Friday Five | October 21, 2022

A recap of this week’s top-five news items and resources from the intersection of business and government.


1. Comptroller Franchot urges Maryland leaders to reconsider ‘constitutionally questionable’ digital advertising tax struck down by judge 

Comptroller Peter Franchot has recommended against the state defending what he called a “constitutionally questionable” digital advertising tax struck down Monday by Anne Arundel County Circuit Court Judge Alison Asti. Instead, he recommended the soon-to-be-elected governor and new legislature revisit the matter. Judge Asti found that the tax violated the U.S. Constitution’s prohibition on state interference with interstate commerce and discriminated against certain online companies while not taxing others. The law is also being challenged in federal court by trade groups, which contend that it violates the federal Internet Tax Freedom Act.

Jared Walczak, vice president of state projects at the Tax Foundation, a Washington, D.C.-based think tank, said “other states are likely to be wary of adopting a tax that a Maryland court struck down on multiple grounds.”
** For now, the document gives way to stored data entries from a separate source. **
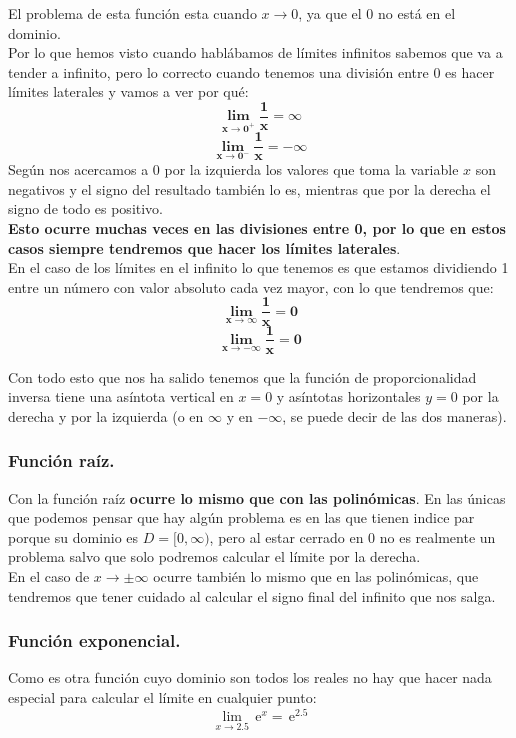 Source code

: \documentclass[a4paper,11pt,answers]{exam}
\newcommand{\e}{\,\mathrm{e}}
\begin{document}
El problema de esta función esta cuando $x \to 0$, ya que el 0 no está en el dominio.\\
Por lo que hemos visto cuando hablábamos de límites infinitos sabemos que va a tender a infinito, pero lo correcto cuando tenemos una división entre 0 es hacer límites laterales y vamos a ver por qué:
\[\boldsymbol{\lim_{x \to 0^+}\frac{1}{x} = \infty}\]
\[\boldsymbol{\lim_{x \to 0^-}\frac{1}{x} = -\infty}\]
Según nos acercamos a 0 por la izquierda los valores que toma la variable $x$ son negativos y el signo del resultado también lo es, mientras que por la derecha el signo de todo es positivo.\\
\textbf{Esto ocurre muchas veces en las divisiones entre 0, por lo que en estos casos siempre tendremos que hacer los límites laterales}.\\

En el caso de los límites en el infinito lo que tenemos es que estamos dividiendo 1 entre un número con valor absoluto cada vez mayor, con lo que tendremos que:
\[\boldsymbol{\lim_{x \to \infty} \frac{1}{x} = 0}\]
\[\boldsymbol{\lim_{x \to -\infty} \frac{1}{x} = 0}\]

Con todo esto que nos ha salido tenemos que la función de proporcionalidad inversa tiene una asíntota vertical en $x=0$ y asíntotas horizontales $y = 0$ por la derecha y por la izquierda (o en $\infty$ y en $-\infty$, se puede decir de las dos maneras).
\subsubsection{Función raíz.}
Con la función raíz \textbf{ocurre lo mismo que con las polinómicas}. En las únicas que podemos pensar que hay algún problema es en las que tienen indice par porque su dominio es $D=[0, \infty)$, pero al estar cerrado en 0 no es realmente un problema salvo que solo podremos calcular el límite por la derecha.\\

En el caso de $x \to \pm\infty$ ocurre también lo mismo que en las polinómicas, que tendremos que tener cuidado al calcular el signo final del infinito que nos salga.

\subsubsection{Función exponencial.}
Como es otra función cuyo dominio son todos los reales no hay que hacer nada especial para calcular el límite en cualquier punto:
\[\lim_{x \to 2.5} \e^x = \e^{2.5}\]
\end{document}

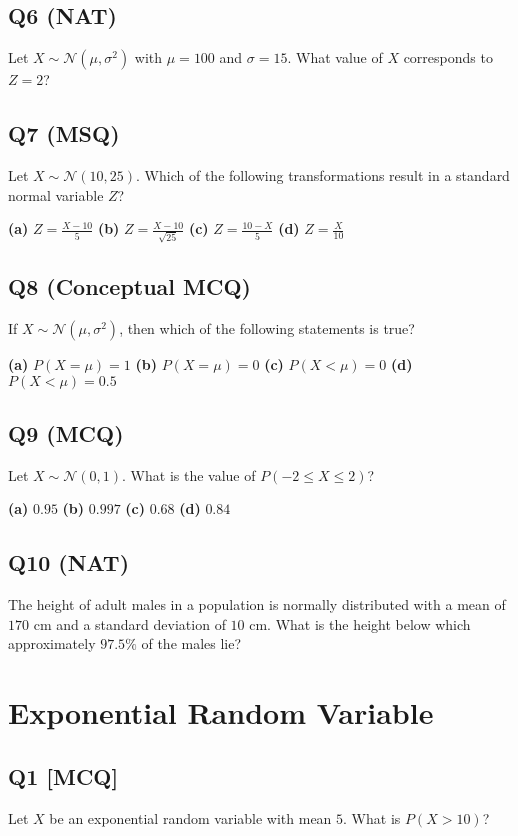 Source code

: \subsection*{Q6 (NAT)}
Let $X \sim \mathcal{N}(\mu, \sigma^2)$ with $\mu = 100$ and $\sigma = 15$. What value of $X$ corresponds to $Z = 2$?

\subsection*{Q7 (MSQ)}
Let $X \sim \mathcal{N}(10, 25)$. Which of the following transformations result in a standard normal variable $Z$?

\textbf{(a)} $Z = \frac{X - 10}{5}$  
\textbf{(b)} $Z = \frac{X - 10}{\sqrt{25}}$  
\textbf{(c)} $Z = \frac{10 - X}{5}$  
\textbf{(d)} $Z = \frac{X}{10}$

\subsection*{Q8 (Conceptual MCQ)}
If $X \sim \mathcal{N}(\mu, \sigma^2)$, then which of the following statements is true?

\textbf{(a)} $P(X = \mu) = 1$  
\textbf{(b)} $P(X = \mu) = 0$  
\textbf{(c)} $P(X < \mu) = 0$  
\textbf{(d)} $P(X < \mu) = 0.5$

\subsection*{Q9 (MCQ)}
Let $X \sim \mathcal{N}(0, 1)$. What is the value of $P(-2 \leq X \leq 2)$?

\textbf{(a)} $0.95$  
\textbf{(b)} $0.997$  
\textbf{(c)} $0.68$  
\textbf{(d)} $0.84$

\subsection*{Q10 (NAT)}
The height of adult males in a population is normally distributed with a mean of $170$ cm and a standard deviation of $10$ cm. What is the height below which approximately $97.5\%$ of the males lie?

\section{Exponential Random Variable}

\subsection*{Q1 [MCQ]}
Let $X$ be an exponential random variable with mean $5$. What is $P(X > 10)$?

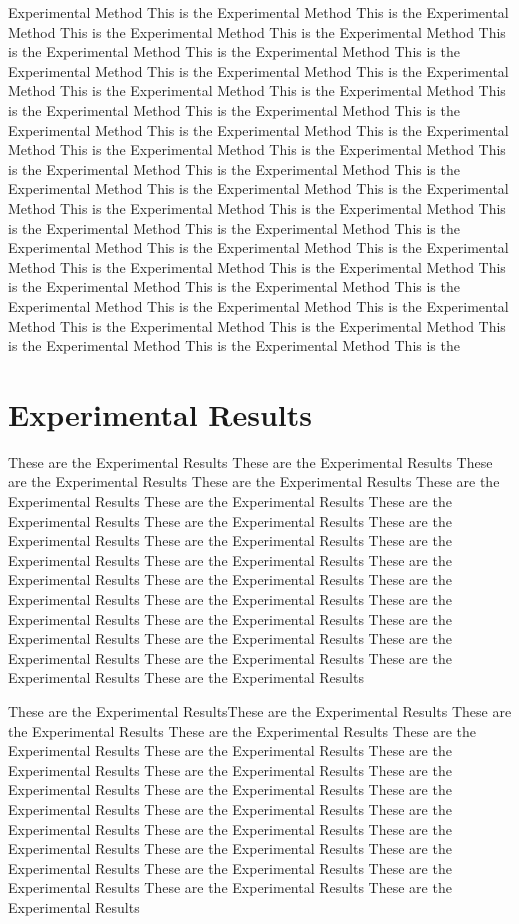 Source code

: \documentclass[twocolumn, twoside,a4paper,10pt]{article}
\begin{document}
Experimental Method This is the Experimental Method This is the Experimental Method This is the Experimental Method This is the Experimental Method This is the Experimental Method This is the Experimental Method This is the Experimental Method This is the Experimental Method This is the Experimental Method This is the Experimental Method This is the Experimental Method This is the Experimental Method This is the Experimental Method This is the Experimental Method This is the Experimental Method This is the Experimental Method This is the Experimental Method This is the Experimental Method This is the Experimental Method This is the Experimental Method This is the Experimental Method This is the Experimental Method This is the Experimental Method This is the Experimental Method This is the Experimental Method This is the Experimental Method This is the Experimental Method This is the Experimental Method This is the Experimental Method This is the Experimental Method This is the Experimental Method This is the Experimental Method This is the Experimental Method This is the Experimental Method This is the Experimental Method This is the Experimental Method This is the Experimental Method This is the Experimental Method This is the Experimental Method This is the Experimental Method This is the Experimental Method This is the 

\section{Experimental Results}
These are the Experimental Results These are the Experimental Results These are the Experimental Results These are the Experimental Results These are the Experimental Results These are the Experimental Results These are the Experimental Results These are the Experimental Results These are the Experimental Results These are the Experimental Results These are the Experimental Results These are the Experimental Results These are the Experimental Results These are the Experimental Results These are the Experimental Results These are the Experimental Results These are the Experimental Results These are the Experimental Results These are the Experimental Results These are the Experimental Results These are the Experimental Results These are the Experimental Results These are the Experimental Results These are the Experimental Results  
 
These are the Experimental ResultsThese are the Experimental Results These are the Experimental Results These are the Experimental Results These are the Experimental Results These are the Experimental Results These are the Experimental Results These are the Experimental Results These are the Experimental Results These are the Experimental Results These are the Experimental Results These are the Experimental Results These are the Experimental Results These are the Experimental Results These are the Experimental Results These are the Experimental Results These are the Experimental Results These are the Experimental Results These are the Experimental Results These are the Experimental Results These are the Experimental Results 
\end{document}

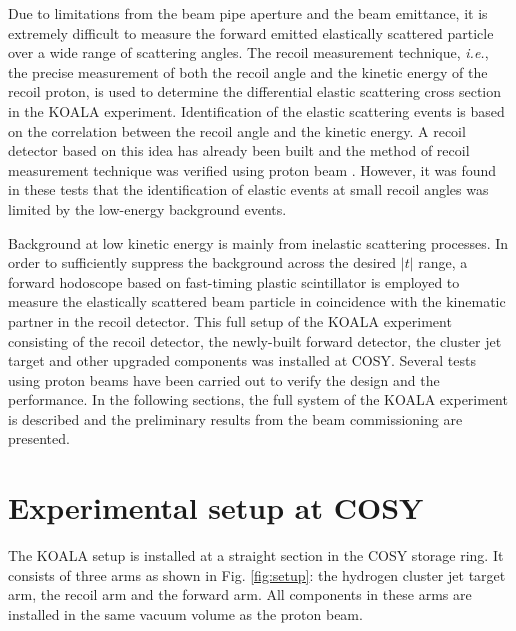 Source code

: \documentclass[number,5p]{elsarticle}
\begin{document}
Due to limitations from the beam pipe aperture and the beam emittance,
it is extremely difficult to measure the forward emitted elastically scattered particle over a wide range of scattering angles.
The recoil measurement technique, \textit{i.e.}, the precise measurement of both the recoil angle and the kinetic energy of the recoil proton, 
is used to determine the differential elastic scattering cross section in the
KOALA experiment.
Identification of the elastic scattering events is based on the correlation between the recoil angle and the kinetic energy.
A recoil detector based on this idea has already been built and the method of
recoil measurement technique was verified using proton beam
\cite{koala_article,recoil_article}.
However, it was found in these tests that the identification of elastic events at small recoil angles was limited by the low-energy background events.

Background at low kinetic energy is mainly from inelastic scattering processes.
In order to sufficiently suppress the background across the desired $|t|$ range,
a forward hodoscope based on fast-timing plastic scintillator is employed
to measure the elastically scattered beam particle in coincidence with the kinematic partner in the recoil detector.
This full setup of the KOALA experiment consisting of the recoil detector, the newly-built
forward detector, the cluster jet target and other upgraded components was installed at COSY.
Several tests using proton beams have been carried out to verify the design and the performance.
In the following sections,  the full system of the KOALA experiment is described and the preliminary results from the beam commissioning are presented.

\section{Experimental setup at COSY}
\label{sec:setup}

The KOALA setup is installed at a straight section in the COSY storage ring.
It consists of three arms as shown in Fig. \ref{fig:setup}: the hydrogen
cluster jet target arm, the recoil arm and the forward arm.
All components in these arms are installed in the same vacuum volume as the
proton beam.
\end{document}
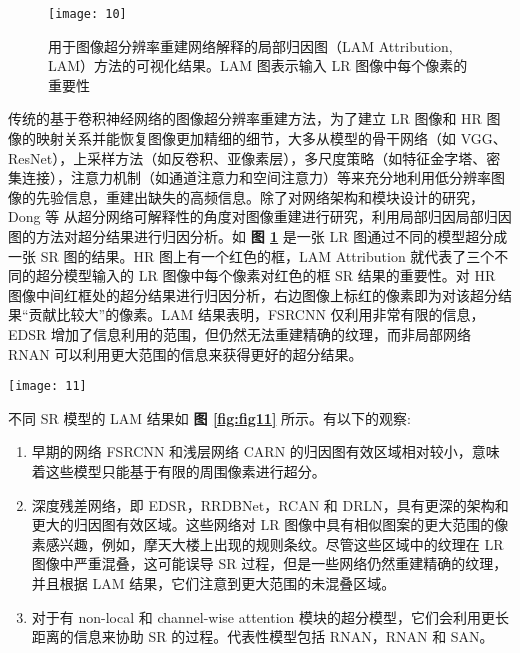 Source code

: \begin{figure}[!t]
	\centering
	\texttt{[image: 10]}
	\caption{用于图像超分辨率重建网络解释的局部归因图（LAM Attribution, LAM）方法的可视化结果。LAM 图表示输入 LR 图像中每个像素的重要性}
	\label{fig:fig10}
\end{figure}

传统的基于卷积神经网络的图像超分辨率重建方法，为了建立 LR 图像和 HR 图像的映射关系并能恢复图像更加精细的细节，大多从模型的骨干网络（如 VGG、ResNet），上采样方法（如反卷积、亚像素层），多尺度策略（如特征金字塔、密集连接），注意力机制（如通道注意力和空间注意力）等来充分地利用低分辨率图像的先验信息，重建出缺失的高频信息。除了对网络架构和模块设计的研究， Dong 等 \cite{DBLP:conf/cvpr/GuD21}从超分网络可解释性的角度对图像重建进行研究，利用局部归因局部归因图的方法对超分结果进行归因分析。如 \textbf{图 \ref{fig:fig10}} 是一张 LR 图通过不同的模型超分成一张 SR 图的结果。HR 图上有一个红色的框，LAM Attribution 就代表了三个不同的超分模型输入的 LR 图像中每个像素对红色的框 SR 结果的重要性。对 HR 图像中间红框处的超分结果进行归因分析，右边图像上标红的像素即为对该超分结果``贡献比较大''的像素。LAM 结果表明，FSRCNN 仅利用非常有限的信息，EDSR 增加了信息利用的范围，但仍然无法重建精确的纹理，而非局部网络 RNAN 可以利用更大范围的信息来获得更好的超分结果。

\begin{figure*}[!htbp]
	\centering
	\texttt{[image: 11]}
	\caption{LAM 实验结果}
	\label{fig:fig11}
\end{figure*}

不同 SR 模型的 LAM 结果如 \textbf{图 \ref{fig:fig11}} 所示。有以下的观察:

\begin{enumerate}
	\item 早期的网络 FSRCNN 和浅层网络 CARN 的归因图有效区域相对较小，意味着这些模型只能基于有限的周围像素进行超分。
	\item 深度残差网络，即 EDSR，RRDBNet，RCAN 和 DRLN，具有更深的架构和更大的归因图有效区域。这些网络对 LR 图像中具有相似图案的更大范围的像素感兴趣，例如，摩天大楼上出现的规则条纹。尽管这些区域中的纹理在 LR 图像中严重混叠，这可能误导 SR 过程，但是一些网络仍然重建精确的纹理，并且根据 LAM 结果，它们注意到更大范围的未混叠区域。
	\item 对于有 non-local 和 channel-wise attention 模块的超分模型，它们会利用更长距离的信息来协助 SR 的过程。代表性模型包括 RNAN，RNAN 和 SAN。
\end{enumerate}


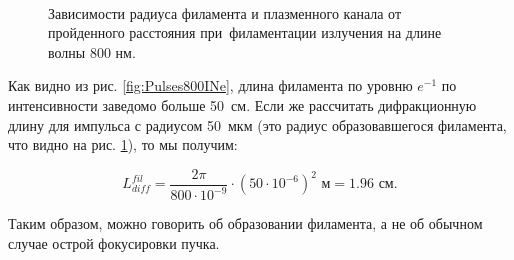 

\begin{figure}[H]
    \begin{center}
        \begin{minipage}{\minipagewidthtwo}
        \end{minipage}
        \hfill
        \begin{minipage}{\minipagewidthtwo}
        \end{minipage}
        \\[1ex]
        \caption{Зависимости радиуса филамента и плазменного канала от пройденного расстояния при~филаментации излучения на длине волны 800 нм.}
        \label{fig:Pulses800RFilPl}
    \end{center}
\end{figure}


Как видно из рис. \ref{fig:Pulses800INe}, длина филамента по уровню $e^{-1}$ по интенсивности заведомо больше 50~см.
Если же рассчитать дифракционную длину для импульса с радиусом 50~мкм (это радиус образовавшегося филамента,
что видно на рис. \ref{fig:Pulses800RFilPl}), то мы получим:

\begin{equation}
L_{diff}^{fil} = \frac{2\pi}{800 \cdot 10^{-9}} \cdot (50 \cdot 10^{-6})^2 \textrm{ м} = 1.96 \textrm{ см}.
\end{equation}

\noindent Таким образом, можно говорить об образовании филамента, а не об обычном случае острой фокусировки пучка.


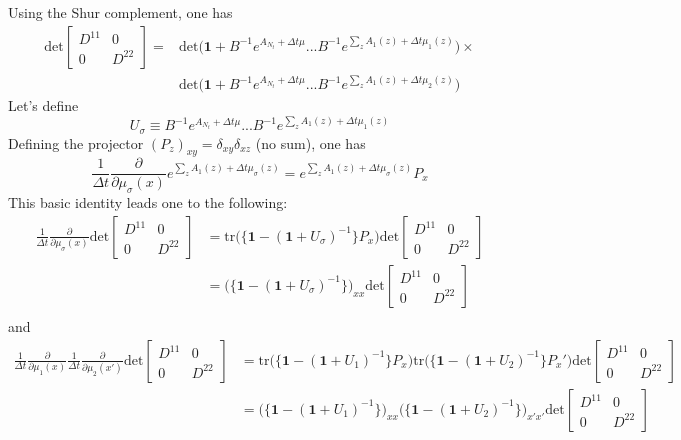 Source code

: Using the Shur complement, one has
\begin{align*} 
\text{det}
 \begin{bmatrix}
D^{11} & 0 \\ 
0 & D^{22}
\end{bmatrix}
= & 
\text{det}\Big( \mathbf{1} + B^{-1} e^{A_{N_t}+\Delta t \mu} ... B^{-1} e^{\sum_zA_{1}(z)+\Delta t \mu_1(z)}\Big) \times \\
& \text{det}\Big( \mathbf{1} + B^{-1} e^{A_{N_t}+\Delta t \mu} ... B^{-1} e^{\sum_zA_{1}(z)+\Delta t \mu_2(z)}\Big)
\end{align*}
Let's define
\begin{equation}
U_{\sigma} \equiv B^{-1} e^{A_{N_t}+\Delta t \mu} ... B^{-1} e^{\sum_zA_{1}(z)+\Delta t \mu_1(z)} 
\end{equation}
Defining the projector $(P_z)_{xy} = \delta_{xy} \delta_{xz}$ (no sum), one has
\begin{equation*}
\frac{1}{\Delta t} \frac{\partial}{\partial \mu_\sigma(x)}e^{\sum_zA_{1}(z)+\Delta t \mu_{\sigma}(z)} = e^{\sum_zA_{1}(z)+\Delta t \mu_{\sigma}(z)} P_x 
\end{equation*}
This basic identity leads one to the following:
\begin{align*}
\frac{1}{\Delta t} \frac{\partial}{\partial \mu_\sigma(x)} \text{det}
 \begin{bmatrix}
D^{11} & 0 \\ 
0 & D^{22}
\end{bmatrix}
& =
\text{tr} \Big(\Big\{ \mathbf{1} - (\mathbf{1} + U_{\sigma})^{-1} \Big\} P_x \Big)
\text{det}
 \begin{bmatrix}
D^{11} & 0 \\ 
0 & D^{22}
\end{bmatrix} \\
& = 
\Big(\Big\{ \mathbf{1} - (\mathbf{1} + U_{\sigma})^{-1} \Big\} \Big)_{xx}
\text{det}
 \begin{bmatrix}
D^{11} & 0 \\ 
0 & D^{22}
\end{bmatrix} \\
\end{align*} 
and 
\begin{align*}
\frac{1}{\Delta t} \frac{\partial}{\partial \mu_1(x)} \frac{1}{\Delta t} \frac{\partial}{\partial \mu_2(x')} \text{det}
 \begin{bmatrix}
D^{11} & 0 \\ 
0 & D^{22}
\end{bmatrix}
& =
\text{tr} \Big(\Big\{ \mathbf{1} - (\mathbf{1} + U_{1})^{-1} \Big\} P_x \Big) 
\text{tr} \Big(\Big\{ \mathbf{1} - (\mathbf{1} + U_{2})^{-1} \Big\} P_x' \Big)
\text{det}
 \begin{bmatrix}
D^{11} & 0 \\ 
0 & D^{22}
\end{bmatrix} \\
& = 
\Big(\Big\{ \mathbf{1} - (\mathbf{1} + U_{1})^{-1} \Big\} \Big)_{xx}
\Big(\Big\{ \mathbf{1} - (\mathbf{1} + U_{2})^{-1} \Big\} \Big)_{x'x'}
\text{det}
 \begin{bmatrix}
D^{11} & 0 \\ 
0 & D^{22}
\end{bmatrix} \\
\end{align*} 
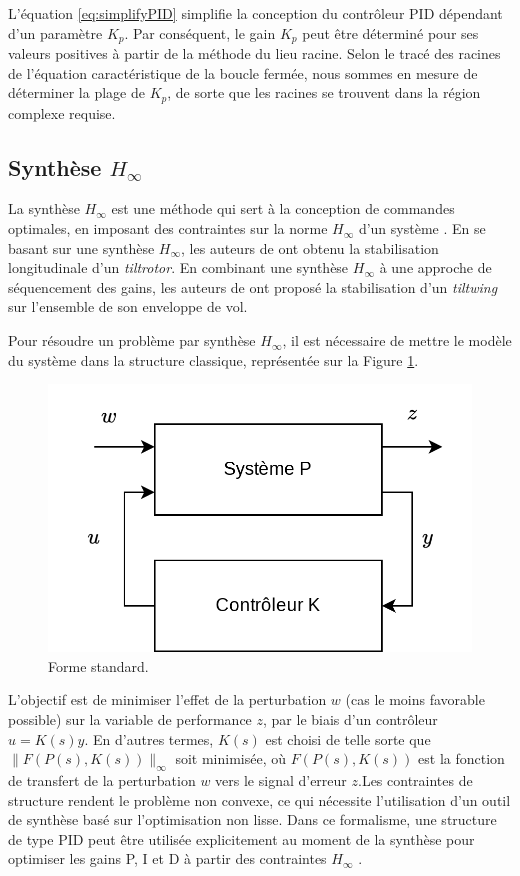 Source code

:   L'équation \eqref{eq:simplifyPID} simplifie la conception du contrôleur PID dépendant d'un paramètre $K_{p}$. Par conséquent, le gain $K_{p}$ peut être déterminé pour ses valeurs positives à partir de la méthode du lieu racine. Selon le tracé des racines de l'équation caractéristique de la boucle fermée, nous sommes en mesure de déterminer la plage de $K_{p}$, de sorte que les racines se trouvent dans la région complexe requise. 

\subsection*{Synthèse $H_{\infty}$}
La synthèse $H_{\infty}$ est une méthode qui sert à la conception de commandes optimales, en imposant des contraintes sur la norme $H_{\infty}$ d'un système \cite{DGKF89}. En se basant sur une synthèse $H_{\infty}$, les auteurs de \cite{SunYang2009} ont obtenu la stabilisation longitudinale d'un \textit{tiltrotor}. En combinant une synthèse $H_{\infty}$ à une approche de séquencement des gains, les auteurs de \cite{DickesonMix2005, DickesonCifdaloz2006,DickesonMiles2007} ont proposé la stabilisation d'un \textit{tiltwing} sur l'ensemble de son enveloppe de vol.

Pour résoudre un problème par synthèse $H_{\infty}$, il est nécessaire de mettre le modèle du système dans la structure classique, représentée sur la Figure \ref{fig:schemalft}. 

\begin{figure}[ht!]
    \centerline{
    \includegraphics[trim=0cm 0cm 0cm 0cm,clip,width=0.5\columnwidth]{figures/lft.png}}
    \caption{Forme standard.}
    \label{fig:schemalft}
\end{figure}

L'objectif est de minimiser l'effet de la perturbation $w$  (cas le moins favorable possible) sur la variable de performance $z$, par le biais d'un contrôleur $u = K(s) y$. En d'autres termes, $K(s)$ est choisi de telle sorte que $\| F(P(s), K(s))\|_{\infty}$  soit minimisée, où $F(P(s), K(s))$ est la fonction de transfert de la perturbation $w$ vers le signal d'erreur $z$.Les contraintes de structure rendent le problème non convexe, ce qui nécessite l'utilisation d'un outil de synthèse basé sur l'optimisation non lisse. Dans ce formalisme, une structure de type PID peut être utilisée explicitement au moment de la synthèse pour optimiser les gains P, I et D à partir des contraintes $H_{\infty}$ \cite{1576856,ApkarianMulti}.

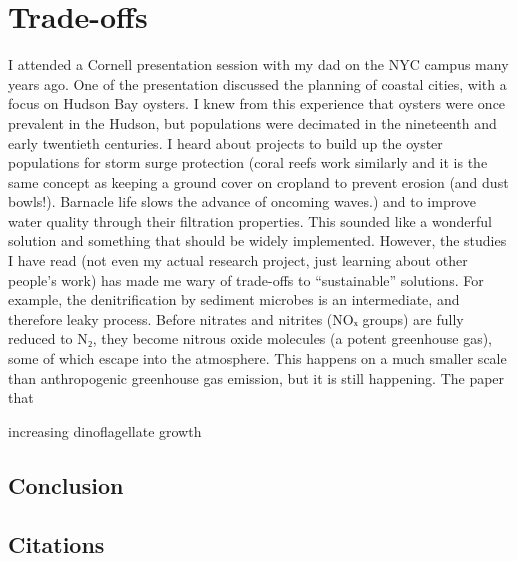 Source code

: \documentclass[
  11pt,
]{article}
\begin{document}
\section{Trade-offs}\label{trade-offs}

I attended a Cornell presentation session with my dad on the NYC campus
many years ago. One of the presentation discussed the planning of
coastal cities, with a focus on Hudson Bay oysters. I knew from this
experience that oysters were once prevalent in the Hudson, but
populations were decimated in the nineteenth and early twentieth
centuries. I heard about projects to build up the oyster populations for
storm surge protection (coral reefs work similarly and it is the same
concept as keeping a ground cover on cropland to prevent erosion (and
dust bowls!). Barnacle life slows the advance of oncoming waves.) and to
improve water quality through their filtration properties. This sounded
like a wonderful solution and something that should be widely
implemented. However, the studies I have read (not even my actual
research project, just learning about other people's work) has made me
wary of trade-offs to ``sustainable'' solutions. For example, the
denitrification by sediment microbes is an intermediate, and therefore
leaky process. Before nitrates and nitrites (NOₓ groups) are fully
reduced to N₂, they become nitrous oxide molecules (a potent greenhouse
gas), some of which escape into the atmosphere. This happens on a much
smaller scale than anthropogenic greenhouse gas emission, but it is
still happening. The paper that~

increasing dinoflagellate growth

\subsection{Conclusion}\label{conclusion}

\subsection*{Citations}\label{citations}
\end{document}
“Policymakers elsewhere have worried both about the local economic impact of a tax that increases the cost of in-state advertising and about the legal impediments to such a tax, and thus far, they’ve waited to see how litigation plays out in Maryland,” said Walczak, who believes the ruling is unlikely to change on appeal.

Read the full story here.


2. Md. launches $15M program to jump-start construction hiring

Last Friday, Governor Hogan announced the state’s new $15 million Jobs that Build program, on the heels of a federal infrastructure bill that will pay for projects around the country. The program will provide money to construction companies already engaged in transportation, broadband, energy grid or water system projects. Companies are eligible for up to $500,000 based on the number of employees, allowing them to offer up to $10,000 per employee for hiring and retention bonuses, training, childcare, housing costs or even transportation to work sites.

“When we incentivize the worker and knock out barriers such as transportation, housing and child care costs, we will not only have a more robust economy but we will also have the most modern and advanced infrastructure in the country,” Maryland Labor Secretary Tiffany Robinson said.

“Through this initiative, we will speak with a more persuasive voice to workers and especially to the youth of Maryland to ensure that they know there is an honorable and well-paying pathway to pursue when choosing jobs that build,” she said.

Read the full story here.


3. Md. biotech strikes deal with Gilead potentially worth more than $1.7B

Rockville based MacroGenics Inc. just struck a deal with major U.S. pharmaceutical company, Gilead, that could mean more than $1.7 billion for the Maryland biotech company. The deal gives Gilead the green light to develop and exclusively license MacroGenics’ blood cancer treatment medicine called MGD024. Gilead will also pay MacroGenics $60 million upfront, with the potential for another $1.7 billion over time for development, regulatory and commercial milestones.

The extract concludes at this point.